The idea of becoming Peace Corps volunteers appealed to the Nedwicks after reading an article about positive experiences of other seniors who joined. According to the American Peace Corps Web site, 7 percent of volunteers are over the age of 50.

"After a couple years into retirement I realized I was not ready to hang up my boots so after some deliberation and being of sound mind and body with lots of energy to spare, we decided to apply for the Peace Corps," said David, who is a 48-year IBEW member who travelled to Arizona, California, and Alaska during his career.

St. Kitts is on the eastern edge of a string of tropical islands blessed with natural beauty and challenged by poverty, lack of comprehensive public health program and a high rate of HIV/AIDS. With a population of 35,000, St. Kitts is increasingly dependent on tourism.

Their initial weeks on St. Kitts staying with a local family set the tone for the remainder of the Nedwicks' assignment on the island. "This family opened their home, introduced us to neighbors, new foods, customs and a new dialect. They truly made us feel welcome," David said. "This feeling of hospitality and welcome has carried through our entire time in St. Kitts."

In honor of Earth Day April 22, the Nedwicks coordinated the cleanup of a local cemetery that had become an informal dump.

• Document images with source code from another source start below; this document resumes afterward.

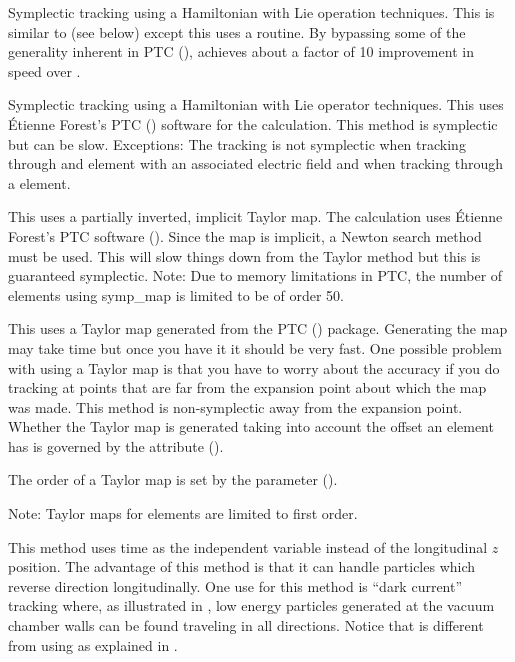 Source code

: \begin{description}
\item[\vn{Symp_Lie_Bmad}]
Symplectic tracking using a Hamiltonian with Lie operation techniques.
This is similar to  (see below) except this uses a
\bmad routine. By bypassing some of the generality inherent in PTC
(),  achieves about a factor of 10
improvement in speed over .

\item[\vn{Symp_Lie_PTC}]
Symplectic tracking using a Hamiltonian with Lie operator techniques.
This uses \'Etienne Forest's PTC () software for the
calculation. This method is symplectic but can be slow. Exceptions: The tracking is
not symplectic when tracking through and element with an associated electric field
and when tracking through a  element. 

\item[\vn{Symp_Map}]
This uses a partially inverted, implicit Taylor map. The calculation
uses \'Etienne Forest's PTC software ().  Since the
map is implicit, a Newton search method must be used. This will slow
things down from the Taylor method but this is guaranteed
symplectic. Note: Due to memory limitations in PTC, the number of
elements using symp_map is limited to be of order 50.

\item[\vn{Taylor}]
This uses a Taylor map generated from the PTC ()
package. Generating the map may take time but once you have it it
should be very fast. One possible problem with using a Taylor map is
that you have to worry about the accuracy if you do tracking at points
that are far from the expansion point about which the map was
made. This method is non-symplectic away from the expansion
point. Whether the Taylor map is generated taking into account the
offset an element has is governed by the 
attribute ().  

The order of a Taylor map is set by the 
parameter ().

Note: Taylor maps for  elements are limited to first order.

\item[\vn{Time_Runge_Kutta}]
This method uses time as the independent variable instead of the longitudinal $z$
position. The advantage of this method is that it can handle particles which reverse
direction longitudinally.  One use for this method is ``dark current'' tracking where, as
illustrated in , low energy particles generated at the vacuum chamber
walls can be found traveling in all directions. Notice that  is
different from using  as explained in .

\end{description}

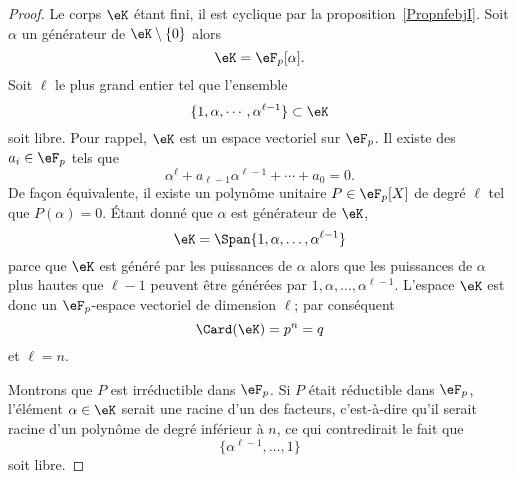 \begin{proof}
	Le corps \( \eK\) étant fini, il est cyclique par la proposition~\ref{PropnfebjI}. Soit \( \alpha\) un générateur de \( \eK\setminus\{ 0 \}\) alors
	\begin{equation}
		\eK=\eF_p[\alpha].
	\end{equation}
	Soit \( \ell\) le plus grand entier tel que l'ensemble
	\begin{equation}
		\{ 1,\alpha,\cdots,\alpha^{\ell-1} \}\subset\eK
	\end{equation}
	soit libre. Pour rappel, \( \eK\) est un espace vectoriel sur \( \eF_p\). Il existe des \( a_i\in \eF_p\) tels que
	\begin{equation}
		\alpha^{\ell}+a_{\ell-1}\alpha^{\ell-1}+\cdots+a_0=0.
	\end{equation}
	De façon équivalente, il existe un polynôme unitaire \( P\in\eF_p[X]\) de degré \( \ell\) tel que \( P(\alpha)=0\). Étant donné que \( \alpha\) est générateur de \( \eK\),
	\begin{equation}
		\eK=\Span\{ 1,\alpha,\ldots, \alpha^{\ell-1} \}
	\end{equation}
	parce que \( \eK\) est généré par les puissances de \( \alpha\) alors que les puissances de \( \alpha\) plus hautes que \( \ell-1\) peuvent être générées par \( 1,\alpha,\ldots, \alpha^{\ell-1}\). L'espace \( \eK\) est donc un \( \eF_p\)-espace vectoriel de dimension \( \ell\); par conséquent
	\begin{equation}
		\Card(\eK)=p^n=q
	\end{equation}
	et \( \ell=n\).

	Montrons que \( P\) est irréductible dans \( \eF_p\). Si \( P\) était réductible dans \( \eF_p\), l'élément \( \alpha\in \eK\) serait une racine d'un des facteurs, c'est-à-dire qu'il serait racine d'un polynôme de degré inférieur à \( n\), ce qui contredirait le fait que
	\begin{equation}
		\{ \alpha^{\ell-1},\ldots, 1 \}
	\end{equation}
	soit libre.


\end{proof}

By the end of the day, a dumpster brought in for the event was full of household appliances, bottles and cans, pieces of old metal roof and household trash.

"While these moments are so rewarding and we are making some headway, there is still a lot to do," Nedwick said. He and Ingrid, a freelance interior designer and architect, will leave their assignment in October and return to the United States to spend time with their three grown sons and five grandchildren.

David is interested in whether other IBEW members have participated in the Peace Corps. He asks that people interested in sharing their stories e-mail him at dnedwick@gmail.com.

Detroit Local 58 retiree David Nedwick, with his wife Ingrid, at the 2011 Peace Corps Day in Independence Square, St. Kitts, a Caribbean island.